In [1]:
%load_ext sql
%sql sqlite://

'Connected: @None'

# SQL Basics

## Creating Tables

We can create SQL tables either from scratch or from existing tables. 

* Each `SELECT` clause specifies the values for one row
* Each `UNION` is used to join rows together
* `AS` clause gives a name to each column
    * The `AS` doesn't need to be repeated for remaining rows after the first.

In [None]:
%%sql
CREATE TABLE [table_name] AS
    SELECT [val1] AS [column1], [val2] AS [column2], ... UNION
    SELECT [val3]             , [val4]             , ... UNION
    SELECT [val5]             , [val6]             , ...;

For example,

In [2]:
%%sql
CREATE TABLE big_game AS
  SELECT 30 AS berkeley, 7 AS stanford, 2002 AS year UNION
  SELECT 28,             16,            2003         UNION
  SELECT 17,             38,            2014;

 * sqlite://
Done.


[]

## Selecting From Tables

In [None]:
SELECT [columns] FROM [tables] WHERE [condition] ORDER BY [columns] LIMIT [limit];

* `SELECT [columns]`: which columns we want to include for the output table
    * `[columns]` is a comma-separated list of column names
    * `*` can be used to select all columns
* `FROM [table]` : which table we want to grab the columns from
* `WHERE [condition]` filters the rows that will be displayed in the output table
* `ORDER BY [columns]` orders the rows by the rows within the `[columns]`
* `LIMIT [limit]` limits the number of rows in the output table by the integer `[limit]`

Below is an example of choosing all of Berkeley's scores from the `big_game` table, but only for year later than 2002.

In [3]:
%%sql
SELECT berkeley FROM big_game WHERE year > 2002;

 * sqlite://
Done.


berkeley
17
28


And below are the scores for both Berkeley and Stanford, but only during the years when Berkeley won:

In [4]:
%%sql
SELECT berkeley, stanford FROM big_game WHERE berkeley > stanford;

 * sqlite://
Done.


berkeley,stanford
28,16
30,7


And below, we select the years when Stanford scored more than 15 points.

In [5]:
%%sql
SELECT year FROM big_game WHERE stanford > 15;

 * sqlite://
Done.


year
2014
2003


## SQL Operators

Expressions in the `SELECT`, `WHERE`, and `ORDER BY` clauses can contain one or more of the following operators:
* comparison operators: `=`, `>`, `<`, `<=`, `>=`, `<>`, `!=`
* boolean operators: `AND`, `OR`
* arithmetic operators: `+`, `-`, `*`, `/`
* concatenation operators: `||`

An example: Output the ratio of Berkeley's score to Stanford's score each year

In [7]:
%%sql
SELECT berkeley / stanford FROM big_game;

 * sqlite://
Done.


berkeley / stanford
0
1
4


Note that SQL automatically does integer division.

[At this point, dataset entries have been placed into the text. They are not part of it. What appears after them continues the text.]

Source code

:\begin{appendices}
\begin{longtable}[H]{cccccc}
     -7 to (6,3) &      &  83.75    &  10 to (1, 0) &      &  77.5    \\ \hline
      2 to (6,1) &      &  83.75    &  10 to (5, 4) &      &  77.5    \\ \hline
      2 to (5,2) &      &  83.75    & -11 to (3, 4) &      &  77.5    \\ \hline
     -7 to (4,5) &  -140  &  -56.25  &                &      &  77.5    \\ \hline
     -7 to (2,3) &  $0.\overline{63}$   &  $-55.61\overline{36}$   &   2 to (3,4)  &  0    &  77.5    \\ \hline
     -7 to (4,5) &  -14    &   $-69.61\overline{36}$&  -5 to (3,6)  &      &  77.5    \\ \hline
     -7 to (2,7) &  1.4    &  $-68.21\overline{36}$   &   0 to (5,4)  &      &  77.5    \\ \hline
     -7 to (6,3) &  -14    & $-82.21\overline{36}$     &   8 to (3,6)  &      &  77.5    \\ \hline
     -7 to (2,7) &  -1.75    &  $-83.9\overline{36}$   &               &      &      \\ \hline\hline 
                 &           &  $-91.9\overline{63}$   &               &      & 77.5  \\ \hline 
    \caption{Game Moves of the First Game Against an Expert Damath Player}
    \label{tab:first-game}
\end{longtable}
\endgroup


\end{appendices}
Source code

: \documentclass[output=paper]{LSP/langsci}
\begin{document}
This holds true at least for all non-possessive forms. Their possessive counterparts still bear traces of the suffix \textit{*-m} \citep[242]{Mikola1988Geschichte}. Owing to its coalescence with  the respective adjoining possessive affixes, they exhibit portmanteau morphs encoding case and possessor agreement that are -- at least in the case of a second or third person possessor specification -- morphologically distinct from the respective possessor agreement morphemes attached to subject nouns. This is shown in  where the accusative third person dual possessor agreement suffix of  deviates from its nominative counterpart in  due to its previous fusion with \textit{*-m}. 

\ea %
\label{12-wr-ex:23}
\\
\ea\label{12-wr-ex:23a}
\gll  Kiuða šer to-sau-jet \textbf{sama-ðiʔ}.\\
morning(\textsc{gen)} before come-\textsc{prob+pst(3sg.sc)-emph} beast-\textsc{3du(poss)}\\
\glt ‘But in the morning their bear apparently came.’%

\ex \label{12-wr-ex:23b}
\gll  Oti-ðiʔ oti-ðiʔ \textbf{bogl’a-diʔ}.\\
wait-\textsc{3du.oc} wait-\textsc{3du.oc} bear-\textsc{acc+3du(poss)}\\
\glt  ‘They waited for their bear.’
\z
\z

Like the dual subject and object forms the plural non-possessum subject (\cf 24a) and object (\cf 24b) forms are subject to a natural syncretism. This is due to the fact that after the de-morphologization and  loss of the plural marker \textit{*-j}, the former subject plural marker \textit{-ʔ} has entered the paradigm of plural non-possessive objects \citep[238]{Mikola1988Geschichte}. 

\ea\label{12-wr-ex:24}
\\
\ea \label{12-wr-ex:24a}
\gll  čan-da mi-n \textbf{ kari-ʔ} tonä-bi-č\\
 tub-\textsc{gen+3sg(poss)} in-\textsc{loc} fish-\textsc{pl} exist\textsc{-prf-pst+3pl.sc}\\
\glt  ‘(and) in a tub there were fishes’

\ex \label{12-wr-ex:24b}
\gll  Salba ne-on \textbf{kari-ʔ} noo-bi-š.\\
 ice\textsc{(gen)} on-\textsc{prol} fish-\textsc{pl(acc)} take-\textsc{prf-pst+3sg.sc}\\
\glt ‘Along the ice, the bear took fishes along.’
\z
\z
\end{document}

If we want `float` division, one of the number has to be a `float`.

In [9]:
%%sql
SELECT berkeley * 1.0 / stanford FROM big_game;

 * sqlite://
Done.


berkeley * 1.0 / stanford
0.4473684210526316
1.75
4.285714285714286


And below is the sum of scores in years where both teams scored over 10 points,

In [3]:
%%sql
SELECT berkeley + stanford FROM big_game WHERE berkeley > 10 AND stanford > 10;

 * sqlite://
Done.


berkeley + stanford
55
44


And finally, below is an example of a table with a single column and a single row containing the value `"hello world"`.

In [4]:
%%sql
SELECT "hello" || " " || "world";

 * sqlite://
Done.


"""hello"" || "" "" || ""world"""
hello world


# Joins

To select data from multiple tables, we can use `joins`. There are many types of joins, but the one we'll be using is the `inner join`. To perform an `inner join` on 2 or more tables, simply list them out in the `FROM` clause of a `SELECT` statement.

In [None]:
SELECT [columns] FROM [table1], [table2], ... WHERE [condition] ORDER BY [columns] LIMIT [limit];

We can select from **multiple different tables** or from **the same table multiple times**. 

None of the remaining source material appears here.